After Tactics, Matsuno and most of the Tactics team went on to make 2000’s Vagrant Story for PS One, perhaps the last game that the director is famous for before XII, and easily among the best RPGs ever made. As a late-era 32-bit game, Vagrant Story was able to render Yoshida’s artwork in polygons for the first time, taking full use of the hardware to render gorgeous environments and characters in full 3D. Compared to Ogre Battle or Tactics it’s a bit more of a dungeon crawler (if still one that exudes a Shakespearean aspect), with a good amount of time spent exploring underground areas before the plot opens up through the exploration of an ancient cursed “magick” city.

Vagrant Story

Despite its outward resemblance of something closer to, say, a third-person King’s Field, Vagrant Story has one of the most fascinating battle systems of anything created in the genre. After approaching enemies in real time, initiating a battle allows you to target different areas of an enemy’s body; once broken” it hampers your mark in various ways, which would be interesting enough on its own.

But the real beauty is the risk system. Out of battle, you’re allotted various moves and abilities that you can assign to different face buttons, like, say, gaining back HP or negating status effect changes. By then hitting timed attacks properly, you can chain combinations of moves together, alternating between the abilities you’ve previously assigned. Each successful chain adds more to your risk meter, which in turn slowly mitigates the damage you’ve dealt or effects received.

The higher the risk, the less defense you’ll have when a combo ends, too – so you could hit a high level enemy over a hundred times and gain all your HP back, at the cost of doing less damage with each successive hit (followed by the possibility of getting killed in a single hit after you choose to end the combo). Factor in the fact that some abilities can be similarly timed to soften the blow of an enemy’s offense and Vagrant Story’s battles become exhilarating in their complexity. Matsuno is nothing if not a designer who makes you prove your mettle.

Though Matsuno didn’t ultimately end up as the final director on FFXII – it’s strongly suspected that he stepped down halfway through the project because of creative differences with the heads of Square over making the game appeal to a teenage audience – his design, implementation and world-building are still very much alive in the final game.

The semi-auto MMO-style combat may seem like a turn-off at first (it definitely was for me); once you realize that you’re in total control of your party’s actions – giving you the imperative ability to tactically pivot on the fly during battles a lot – things start to really gel.
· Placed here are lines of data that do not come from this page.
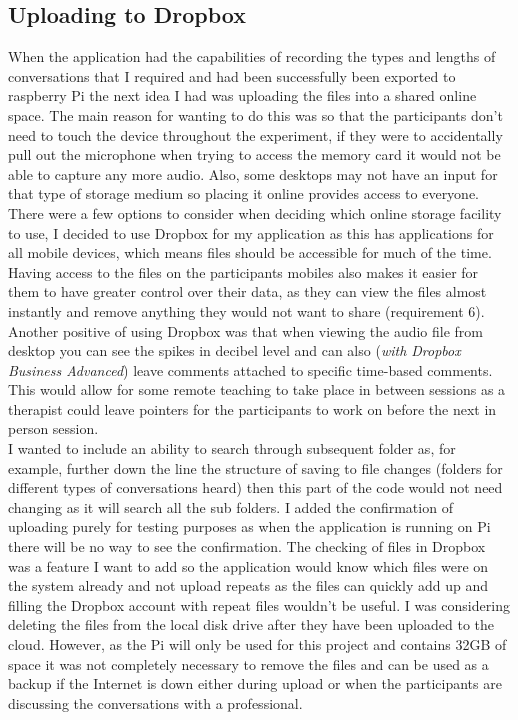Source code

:\documentclass[a4paper,11pt]{report}
\begin{document}
\subsection{Uploading to Dropbox}
When the application had the capabilities of recording the types and lengths of conversations that I required and had been successfully been exported to raspberry Pi the next idea I had was uploading the files into a shared online space. The main reason for wanting to do this was so that the participants don’t need to touch the device throughout the experiment, if they were to accidentally pull out the microphone when trying to access the memory card it would not be able to capture any more audio. Also, some desktops may not have an input for that type of storage medium so placing it online provides access to everyone. There were a few options to consider  when deciding which online storage facility to use, I decided to use Dropbox for my application as this has applications for all mobile devices, which means files should be accessible for much of the time. Having access to the files on the participants mobiles also makes it easier for them to have greater control over their data, as they can view the files almost instantly and remove anything they would not want to share (requirement 6). Another positive of using Dropbox was that when viewing the audio file from desktop you can see the spikes in decibel level and can also (\textit{with Dropbox Business Advanced}) leave comments attached to specific time-based comments. This would allow for some remote teaching to take place in between sessions as a therapist could leave pointers for the participants to work on before the next in person session.\\

I wanted to include an ability to search through subsequent folder as, for example, further down the line the structure of saving to file changes (folders for different types of conversations heard) then this part of the code would not need changing as it will search all the sub folders. I added the confirmation of uploading purely for testing purposes as when the application is running on Pi there will be no way to see the confirmation. The checking of files in Dropbox was a feature I want to add so the application would know which files were on the system already and not upload repeats as the files can quickly add up and filling the Dropbox account with repeat files wouldn’t be useful. I was considering deleting the files from the local disk drive after they have been uploaded to the cloud. However, as the Pi will only be used for this project and contains 32GB of space it was not completely necessary to remove the files and can be used as a backup if the Internet is down either during upload or when the participants are discussing the conversations with a professional.\\
\end{document}
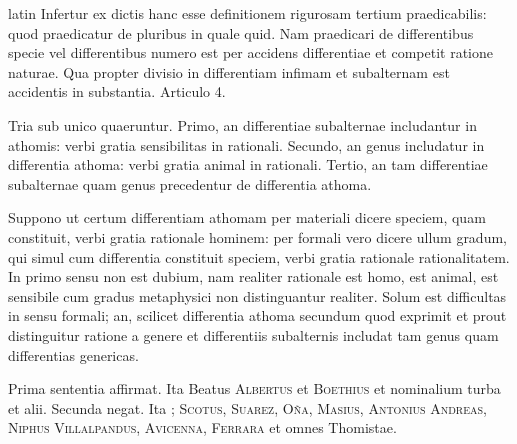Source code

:\begin{otherlanguage*}{latin}
\pstart
Infertur ex dictis hanc esse definitionem rigurosam tertium praedicabilis:
quod praedicatur de pluribus in quale quid. Nam praedicari de differentibus specie vel differentibus numero est per accidens differentiae et competit ratione naturae. Qua propter divisio in differentiam infimam et subalternam est accidentis in substantia. Articulo 4. 
\pend

\pstart
{}
\pend

\pstart
Tria sub unico quaeruntur. Primo, an differentiae subalternae includantur in athomis:
verbi gratia sensibilitas in rationali. Secundo, an genus includatur in differentia athoma:
verbi gratia animal in rationali. Tertio, an tam differentiae subalternae quam genus precedentur de differentia athoma. 
\pend

\pstart
Suppono ut certum differentiam athomam per materiali dicere speciem, quam constituit, verbi gratia rationale hominem:
per formali vero dicere ullum gradum, qui simul cum differentia constituit speciem, verbi gratia rationale rationalitatem. In primo sensu non est dubium, nam realiter rationale est homo, est animal, est sensibile cum gradus metaphysici non distinguantur realiter. Solum est difficultas in sensu formali; an, scilicet differentia athoma secundum quod exprimit et prout distinguitur ratione a genere et differentiis subalternis includat tam genus quam differentias genericas. 
\pend

\pstart
Prima sententia affirmat. Ita  Beatus \textsc{Albertus} et \textsc{Boethius} et nominalium turba et alii. Secunda negat. Ita ; \textsc{Scotus}, \textsc{Suarez}, \textsc{Oña}, \textsc{Masius}, \textsc{Antonius Andreas}, \textsc{Niphus} \textsc{Villalpandus}, \textsc{Avicenna}, \textsc{Ferrara} et omnes Thomistae. 
\pend


\end{otherlanguage*}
Next year’s remaster will apparently localize 2007’s International Zodiac Job System edition of the game, tweaking the original’s license board ability shop with the addition of job classes.

Combined with the ability to set ridiculously specific command parameters for changing battle conditions, it’s probably Matsuno’s deepest system yet. (It could also, in theory, lead to remasters for Vagrant Story, War of the Lions or Let Us Cling Together, the latter of which could really stand to be available on more than just the extremely outdated PSP.)

The director hasn’t had the best of luck of late; after some years of little activity and a rocky Kickstarter for a Tactics spiritual successor, which may finally be on a good track after several major setbacks, Matsuno could use some recognition. With any luck, The Zodiac Age might finally be western audiences’ introduction – or re-acquaintance – that as sharp a mind as his deserves.